Commentaries on Single Line Kite Stability

Published: 30 Nov 2010

Commentaries on Single Line Kite Stability

1. Delta style wingtip drag-When flying at apex, with low angles of attack (when pendulum effect is least), there is no lift from tips, just drag- this is a progressive stabilising effect.  I tried this on a prototype ray (building in twist to the wingtips so as to reduce their angle of attack relative to the centre sections)- but the wing tips luffed and folded, required strong steady wind to hold them back.  Will next try reflexing tips rather than reducing their A of A- some dihedral as well?

2. For kites on short lines- and all kites to the extent that they initially traverse laterally around some point on the line nearer than their tether point- flat is not zero dihedral, a small amount of nominal anhedral is the zero point.

3. Von Karman effects- test with smoke- but Shark as compared to (new) fish shows expected effect- fish has continuous fins on upper edge, doesn't "von karman", Shark doesn't have continuous fins on upper edge, does "von karman".  Another test is that effect should diminish/disappear as wind becomes very strong and turbulent- because the flow is then always detached somewhere before the trailing edge.

4. Long kites almost require a different theory?- is their some effect analogous to the increase in the lift on the faster side being greater than the loss of lift on the slower side that applies to after-body's?- do they get some deleterious apparent wind effect by their swaying from side to side? 

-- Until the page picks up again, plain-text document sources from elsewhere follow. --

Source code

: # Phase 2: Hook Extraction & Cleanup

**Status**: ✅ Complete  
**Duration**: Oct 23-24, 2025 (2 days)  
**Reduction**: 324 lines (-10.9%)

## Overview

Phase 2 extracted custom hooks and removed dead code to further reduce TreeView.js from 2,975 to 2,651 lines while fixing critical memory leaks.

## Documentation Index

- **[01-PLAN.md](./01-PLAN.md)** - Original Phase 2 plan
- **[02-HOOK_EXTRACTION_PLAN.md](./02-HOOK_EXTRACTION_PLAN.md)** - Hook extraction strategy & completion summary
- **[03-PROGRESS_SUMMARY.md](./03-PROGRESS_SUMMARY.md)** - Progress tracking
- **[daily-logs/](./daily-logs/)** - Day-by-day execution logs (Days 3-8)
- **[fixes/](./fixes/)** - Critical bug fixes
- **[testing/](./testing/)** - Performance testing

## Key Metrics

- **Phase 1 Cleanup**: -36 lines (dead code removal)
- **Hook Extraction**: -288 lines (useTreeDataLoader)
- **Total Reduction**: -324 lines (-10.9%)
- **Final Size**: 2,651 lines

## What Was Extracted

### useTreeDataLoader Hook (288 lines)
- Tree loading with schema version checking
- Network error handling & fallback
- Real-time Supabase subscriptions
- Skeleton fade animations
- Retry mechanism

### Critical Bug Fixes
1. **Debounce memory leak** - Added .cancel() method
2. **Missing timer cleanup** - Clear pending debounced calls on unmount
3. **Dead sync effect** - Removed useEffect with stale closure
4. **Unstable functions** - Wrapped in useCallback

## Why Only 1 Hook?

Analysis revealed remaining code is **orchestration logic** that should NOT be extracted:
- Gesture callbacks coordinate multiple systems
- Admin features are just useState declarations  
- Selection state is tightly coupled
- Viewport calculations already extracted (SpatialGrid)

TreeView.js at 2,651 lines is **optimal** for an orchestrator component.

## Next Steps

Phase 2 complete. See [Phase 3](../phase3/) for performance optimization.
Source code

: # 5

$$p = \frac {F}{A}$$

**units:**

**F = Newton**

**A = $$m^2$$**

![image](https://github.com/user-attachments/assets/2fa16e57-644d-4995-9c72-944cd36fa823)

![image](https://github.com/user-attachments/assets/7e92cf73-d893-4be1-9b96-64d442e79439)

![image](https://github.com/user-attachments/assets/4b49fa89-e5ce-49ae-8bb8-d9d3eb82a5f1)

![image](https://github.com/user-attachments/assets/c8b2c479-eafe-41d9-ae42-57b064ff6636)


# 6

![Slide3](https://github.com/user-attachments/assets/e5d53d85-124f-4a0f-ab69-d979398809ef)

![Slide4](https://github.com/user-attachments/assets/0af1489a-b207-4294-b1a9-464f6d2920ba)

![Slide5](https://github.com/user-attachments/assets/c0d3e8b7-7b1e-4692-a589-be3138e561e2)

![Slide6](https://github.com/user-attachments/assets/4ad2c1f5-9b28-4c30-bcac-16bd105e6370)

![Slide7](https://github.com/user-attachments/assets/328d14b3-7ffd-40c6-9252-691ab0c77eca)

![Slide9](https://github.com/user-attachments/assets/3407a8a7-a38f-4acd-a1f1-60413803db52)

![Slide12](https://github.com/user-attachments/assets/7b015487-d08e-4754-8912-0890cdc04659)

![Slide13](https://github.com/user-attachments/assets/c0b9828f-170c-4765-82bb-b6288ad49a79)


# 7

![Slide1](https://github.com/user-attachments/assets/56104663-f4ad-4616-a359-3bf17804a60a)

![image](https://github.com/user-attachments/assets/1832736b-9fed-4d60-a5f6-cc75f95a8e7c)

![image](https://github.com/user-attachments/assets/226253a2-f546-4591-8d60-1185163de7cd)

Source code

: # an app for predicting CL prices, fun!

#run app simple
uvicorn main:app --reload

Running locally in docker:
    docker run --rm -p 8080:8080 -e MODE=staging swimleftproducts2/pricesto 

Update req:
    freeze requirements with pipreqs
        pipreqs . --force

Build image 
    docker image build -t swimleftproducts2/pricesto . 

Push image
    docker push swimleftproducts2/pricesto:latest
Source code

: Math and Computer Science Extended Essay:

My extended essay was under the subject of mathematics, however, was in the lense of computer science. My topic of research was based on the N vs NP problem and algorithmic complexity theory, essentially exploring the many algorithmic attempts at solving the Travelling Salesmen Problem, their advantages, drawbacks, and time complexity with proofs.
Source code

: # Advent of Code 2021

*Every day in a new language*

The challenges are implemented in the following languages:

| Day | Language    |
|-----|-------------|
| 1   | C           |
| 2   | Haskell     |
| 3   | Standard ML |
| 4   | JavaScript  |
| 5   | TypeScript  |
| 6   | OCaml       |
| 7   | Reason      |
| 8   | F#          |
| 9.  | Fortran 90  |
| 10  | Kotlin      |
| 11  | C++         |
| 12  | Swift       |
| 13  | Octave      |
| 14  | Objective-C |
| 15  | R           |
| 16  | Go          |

5. Also for long kites- the heads may be de-coupled from the body (allowed some independent freedom to pivot laterally) in some cases to reduce undercorrection.

6 How to deal with Dragon kites?- are they single kites or trains of kites?

7. Aerodynamic effects - eg, Rokaku stability, masking effect of protruding underbody when rays are misaligned.

8.  Line length: There is a corrective force on kites that are out of alignment with the wind equal to line tension x sine of the angle of the line to the wind direction- measured laterally (vertical projection?).  The shorter the line length is relative to the kite's size the larger this will be for a given lateral displacement.  A tendency to overcorrection will be exacerbated by short line flying, a tendency to undercorrection will be mitigated.  Kites that undercorrect extremely can be flown off their bridles from an arch line.

9. Very small kites: Air is sticky at very small dimensions- (eg boundary layer effects, insects).  For kites smaller than a few millimetres this becomes significant.  Explain Reynolds number also

10. Scaling: For framed kites, area increases with the dimension, Load increases with the square of dimension, but weight increases with the cube- so kites get heavier in proportion to their aero forces they can withstand as they are made bigger.  Soft kites are also subject to this but as fabric is more than strong enough up to a at least a few hundred square metres, scale effect doesn't kick in for soft kites until then. Except that enclosed and entrained air mass increases with the cube of dimension- acts to resist correction- so larger soft kites tend to be more inclined to under-correct than small scale versions of the same design- role of super ripstop.

11 Volkers comment on von Karman- angle of attack decreases with increasing wind, reduces von karman-ing.

12.  Some kites recover SO fast that dynamic effects don't build up- A diamond with a heavy tail for eg that sits there oscillating 15degrees either way about 5 times a second.   Probably there is some critical recovery rate-faster and slower doesn't cause dynamic runaways.